*WHAT IS BEING ASKED*
Print the data that follows exactly as it stands, from its first line through the line containing "## ✨ Features", and stop there.

*DATA FOR THE TASK*

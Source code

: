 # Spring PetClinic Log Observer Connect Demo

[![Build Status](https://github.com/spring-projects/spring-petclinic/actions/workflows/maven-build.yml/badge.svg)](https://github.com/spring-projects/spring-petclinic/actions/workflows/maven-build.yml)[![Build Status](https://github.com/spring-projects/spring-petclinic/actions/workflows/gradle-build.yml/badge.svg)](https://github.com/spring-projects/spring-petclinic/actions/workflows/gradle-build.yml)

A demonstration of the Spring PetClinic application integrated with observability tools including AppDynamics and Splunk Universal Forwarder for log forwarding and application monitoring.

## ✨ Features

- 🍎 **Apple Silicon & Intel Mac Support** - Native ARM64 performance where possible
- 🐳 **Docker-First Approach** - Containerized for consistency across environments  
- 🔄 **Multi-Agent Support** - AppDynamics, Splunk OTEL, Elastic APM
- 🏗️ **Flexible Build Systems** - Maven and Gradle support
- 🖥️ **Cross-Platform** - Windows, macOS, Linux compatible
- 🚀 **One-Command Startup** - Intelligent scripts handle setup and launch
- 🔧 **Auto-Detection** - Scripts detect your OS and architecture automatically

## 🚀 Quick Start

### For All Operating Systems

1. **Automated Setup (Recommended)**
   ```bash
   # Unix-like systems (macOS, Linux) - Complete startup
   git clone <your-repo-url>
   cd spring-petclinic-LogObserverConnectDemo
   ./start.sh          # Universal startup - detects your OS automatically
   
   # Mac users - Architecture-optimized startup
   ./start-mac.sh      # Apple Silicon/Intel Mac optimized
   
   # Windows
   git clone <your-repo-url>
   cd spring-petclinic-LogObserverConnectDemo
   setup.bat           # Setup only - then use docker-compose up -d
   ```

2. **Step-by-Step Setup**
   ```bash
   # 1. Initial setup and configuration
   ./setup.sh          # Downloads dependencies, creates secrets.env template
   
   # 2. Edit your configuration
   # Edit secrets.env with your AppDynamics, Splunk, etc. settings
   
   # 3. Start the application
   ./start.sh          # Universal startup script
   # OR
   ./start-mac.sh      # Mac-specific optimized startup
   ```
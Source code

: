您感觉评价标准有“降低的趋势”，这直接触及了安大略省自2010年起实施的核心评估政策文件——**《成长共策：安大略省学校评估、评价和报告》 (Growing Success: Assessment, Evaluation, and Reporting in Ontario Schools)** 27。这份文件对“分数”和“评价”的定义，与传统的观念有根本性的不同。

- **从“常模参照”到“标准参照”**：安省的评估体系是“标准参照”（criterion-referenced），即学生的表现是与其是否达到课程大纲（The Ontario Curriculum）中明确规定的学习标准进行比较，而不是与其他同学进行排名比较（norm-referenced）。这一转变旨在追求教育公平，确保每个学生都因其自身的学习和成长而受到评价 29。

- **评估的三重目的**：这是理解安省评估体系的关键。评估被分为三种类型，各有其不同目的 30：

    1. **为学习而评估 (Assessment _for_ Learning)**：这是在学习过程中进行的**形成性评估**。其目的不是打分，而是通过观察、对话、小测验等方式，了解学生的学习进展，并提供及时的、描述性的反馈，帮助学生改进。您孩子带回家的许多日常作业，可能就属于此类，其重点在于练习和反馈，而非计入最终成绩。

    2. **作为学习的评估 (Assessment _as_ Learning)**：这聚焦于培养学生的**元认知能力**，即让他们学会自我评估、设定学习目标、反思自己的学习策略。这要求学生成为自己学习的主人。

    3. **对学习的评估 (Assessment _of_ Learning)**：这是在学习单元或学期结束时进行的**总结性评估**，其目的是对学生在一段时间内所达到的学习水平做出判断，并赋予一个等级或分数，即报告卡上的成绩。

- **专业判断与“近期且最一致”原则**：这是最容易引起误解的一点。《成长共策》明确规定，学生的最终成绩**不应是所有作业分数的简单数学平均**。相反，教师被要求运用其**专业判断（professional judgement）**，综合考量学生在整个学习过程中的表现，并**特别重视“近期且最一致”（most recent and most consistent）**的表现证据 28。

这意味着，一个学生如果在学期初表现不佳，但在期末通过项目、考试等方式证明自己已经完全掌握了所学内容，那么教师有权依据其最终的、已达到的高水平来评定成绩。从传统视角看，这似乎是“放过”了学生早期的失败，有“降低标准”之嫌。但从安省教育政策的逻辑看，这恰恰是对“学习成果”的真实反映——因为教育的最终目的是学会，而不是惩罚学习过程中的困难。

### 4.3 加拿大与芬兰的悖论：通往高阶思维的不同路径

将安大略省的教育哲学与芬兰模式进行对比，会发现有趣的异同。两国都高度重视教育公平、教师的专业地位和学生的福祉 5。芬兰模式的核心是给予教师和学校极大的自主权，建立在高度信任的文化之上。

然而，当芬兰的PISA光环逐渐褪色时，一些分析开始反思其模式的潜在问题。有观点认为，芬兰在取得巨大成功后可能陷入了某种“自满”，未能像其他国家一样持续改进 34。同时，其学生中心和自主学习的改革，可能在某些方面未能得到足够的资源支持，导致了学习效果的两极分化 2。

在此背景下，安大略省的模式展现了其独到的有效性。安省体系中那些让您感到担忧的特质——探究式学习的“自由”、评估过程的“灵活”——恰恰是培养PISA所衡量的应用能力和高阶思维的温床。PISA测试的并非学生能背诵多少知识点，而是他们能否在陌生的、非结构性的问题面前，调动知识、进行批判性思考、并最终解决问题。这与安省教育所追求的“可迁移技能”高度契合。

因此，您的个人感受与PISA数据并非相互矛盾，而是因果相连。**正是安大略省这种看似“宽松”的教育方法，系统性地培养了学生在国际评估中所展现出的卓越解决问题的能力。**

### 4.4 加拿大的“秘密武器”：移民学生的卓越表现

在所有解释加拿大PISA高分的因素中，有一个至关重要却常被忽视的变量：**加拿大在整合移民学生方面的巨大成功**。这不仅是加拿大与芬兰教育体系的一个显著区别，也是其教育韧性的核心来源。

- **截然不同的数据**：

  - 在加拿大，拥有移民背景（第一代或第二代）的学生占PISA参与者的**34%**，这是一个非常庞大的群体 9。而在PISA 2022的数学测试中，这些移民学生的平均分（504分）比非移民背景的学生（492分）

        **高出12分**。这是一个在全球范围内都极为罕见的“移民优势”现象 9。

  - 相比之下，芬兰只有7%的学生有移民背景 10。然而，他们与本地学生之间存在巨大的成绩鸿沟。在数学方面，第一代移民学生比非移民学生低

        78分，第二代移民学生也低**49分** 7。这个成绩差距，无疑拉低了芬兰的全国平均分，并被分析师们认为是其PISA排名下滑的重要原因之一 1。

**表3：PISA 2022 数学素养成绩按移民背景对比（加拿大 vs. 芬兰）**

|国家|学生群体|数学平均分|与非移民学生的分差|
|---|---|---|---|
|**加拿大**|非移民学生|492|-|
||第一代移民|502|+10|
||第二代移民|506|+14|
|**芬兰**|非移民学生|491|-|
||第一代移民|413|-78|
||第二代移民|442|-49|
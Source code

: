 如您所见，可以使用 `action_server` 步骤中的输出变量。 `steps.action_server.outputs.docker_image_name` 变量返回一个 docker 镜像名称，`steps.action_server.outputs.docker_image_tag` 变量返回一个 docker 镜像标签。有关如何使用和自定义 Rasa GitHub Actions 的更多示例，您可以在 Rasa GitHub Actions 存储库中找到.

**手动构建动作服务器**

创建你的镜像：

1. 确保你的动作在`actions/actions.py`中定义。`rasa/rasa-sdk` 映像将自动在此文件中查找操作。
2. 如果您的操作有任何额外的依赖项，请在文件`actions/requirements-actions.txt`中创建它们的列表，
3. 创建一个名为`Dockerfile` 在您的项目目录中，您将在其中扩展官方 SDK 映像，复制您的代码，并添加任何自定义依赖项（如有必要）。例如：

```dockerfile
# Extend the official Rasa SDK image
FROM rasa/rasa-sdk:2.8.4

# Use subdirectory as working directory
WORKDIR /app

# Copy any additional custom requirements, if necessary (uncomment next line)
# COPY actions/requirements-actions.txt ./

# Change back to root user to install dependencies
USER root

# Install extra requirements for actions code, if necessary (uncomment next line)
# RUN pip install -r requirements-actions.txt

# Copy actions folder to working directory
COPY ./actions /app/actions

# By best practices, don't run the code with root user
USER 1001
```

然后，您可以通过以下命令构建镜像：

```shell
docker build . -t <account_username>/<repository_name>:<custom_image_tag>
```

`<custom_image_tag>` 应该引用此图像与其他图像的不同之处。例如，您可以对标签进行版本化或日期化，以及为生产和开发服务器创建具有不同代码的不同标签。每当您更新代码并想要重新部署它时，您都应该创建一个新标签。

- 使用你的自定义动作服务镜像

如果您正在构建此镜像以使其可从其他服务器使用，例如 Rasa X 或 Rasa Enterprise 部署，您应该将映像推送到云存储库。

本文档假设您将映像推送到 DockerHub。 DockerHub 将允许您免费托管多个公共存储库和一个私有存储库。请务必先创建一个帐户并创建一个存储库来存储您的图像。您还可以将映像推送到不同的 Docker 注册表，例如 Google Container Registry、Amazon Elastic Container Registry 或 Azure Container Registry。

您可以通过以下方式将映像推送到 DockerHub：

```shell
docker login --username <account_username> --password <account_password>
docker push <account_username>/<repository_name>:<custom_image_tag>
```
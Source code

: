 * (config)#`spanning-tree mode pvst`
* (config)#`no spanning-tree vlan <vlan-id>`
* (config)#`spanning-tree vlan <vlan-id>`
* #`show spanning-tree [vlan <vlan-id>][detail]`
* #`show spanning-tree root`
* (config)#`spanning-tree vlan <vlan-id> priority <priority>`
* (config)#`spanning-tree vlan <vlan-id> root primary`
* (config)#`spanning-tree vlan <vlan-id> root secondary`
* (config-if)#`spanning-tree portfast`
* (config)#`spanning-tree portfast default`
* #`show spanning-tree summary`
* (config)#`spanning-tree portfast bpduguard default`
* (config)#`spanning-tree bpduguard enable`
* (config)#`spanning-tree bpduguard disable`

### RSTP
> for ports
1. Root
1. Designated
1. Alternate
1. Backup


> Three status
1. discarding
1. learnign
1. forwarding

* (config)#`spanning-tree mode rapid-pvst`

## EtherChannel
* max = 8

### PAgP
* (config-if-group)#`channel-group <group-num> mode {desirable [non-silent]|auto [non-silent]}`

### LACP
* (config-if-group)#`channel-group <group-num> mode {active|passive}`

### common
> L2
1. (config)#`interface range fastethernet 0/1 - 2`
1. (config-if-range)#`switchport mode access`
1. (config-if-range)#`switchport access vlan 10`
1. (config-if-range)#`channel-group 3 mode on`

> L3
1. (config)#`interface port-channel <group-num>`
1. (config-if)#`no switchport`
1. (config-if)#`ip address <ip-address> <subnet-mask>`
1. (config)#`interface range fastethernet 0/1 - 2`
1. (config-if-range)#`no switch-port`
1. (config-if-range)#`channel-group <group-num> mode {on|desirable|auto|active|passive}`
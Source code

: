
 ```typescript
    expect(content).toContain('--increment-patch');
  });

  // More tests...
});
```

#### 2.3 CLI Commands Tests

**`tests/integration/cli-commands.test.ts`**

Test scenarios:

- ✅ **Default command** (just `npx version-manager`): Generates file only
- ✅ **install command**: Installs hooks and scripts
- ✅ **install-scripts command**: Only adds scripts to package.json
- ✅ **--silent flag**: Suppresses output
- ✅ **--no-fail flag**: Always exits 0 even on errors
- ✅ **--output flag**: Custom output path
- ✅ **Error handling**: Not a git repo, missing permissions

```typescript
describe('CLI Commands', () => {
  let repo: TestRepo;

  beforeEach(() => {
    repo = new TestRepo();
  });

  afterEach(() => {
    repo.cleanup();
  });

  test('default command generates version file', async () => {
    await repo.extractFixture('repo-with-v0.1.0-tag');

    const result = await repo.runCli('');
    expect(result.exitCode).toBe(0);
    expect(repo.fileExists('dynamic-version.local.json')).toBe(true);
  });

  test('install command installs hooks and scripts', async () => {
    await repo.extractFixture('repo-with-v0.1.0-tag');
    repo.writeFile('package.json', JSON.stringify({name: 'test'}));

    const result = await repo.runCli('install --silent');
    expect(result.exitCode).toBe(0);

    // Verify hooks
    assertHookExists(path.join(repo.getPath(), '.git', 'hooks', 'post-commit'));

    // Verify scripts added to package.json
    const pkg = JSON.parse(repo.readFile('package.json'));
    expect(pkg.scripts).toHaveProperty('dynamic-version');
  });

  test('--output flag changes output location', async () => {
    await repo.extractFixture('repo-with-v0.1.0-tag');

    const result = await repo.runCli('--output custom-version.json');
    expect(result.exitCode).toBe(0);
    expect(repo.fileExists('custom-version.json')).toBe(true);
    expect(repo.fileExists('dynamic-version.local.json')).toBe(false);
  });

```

*RESULT OF THIS EXERCISE*
Source code

: # Spring PetClinic Log Observer Connect Demo

[![Build Status](https://github.com/spring-projects/spring-petclinic/actions/workflows/maven-build.yml/badge.svg)](https://github.com/spring-projects/spring-petclinic/actions/workflows/maven-build.yml)[![Build Status](https://github.com/spring-projects/spring-petclinic/actions/workflows/gradle-build.yml/badge.svg)](https://github.com/spring-projects/spring-petclinic/actions/workflows/gradle-build.yml)

A demonstration of the Spring PetClinic application integrated with observability tools including AppDynamics and Splunk Universal Forwarder for log forwarding and application monitoring.

## ✨ Features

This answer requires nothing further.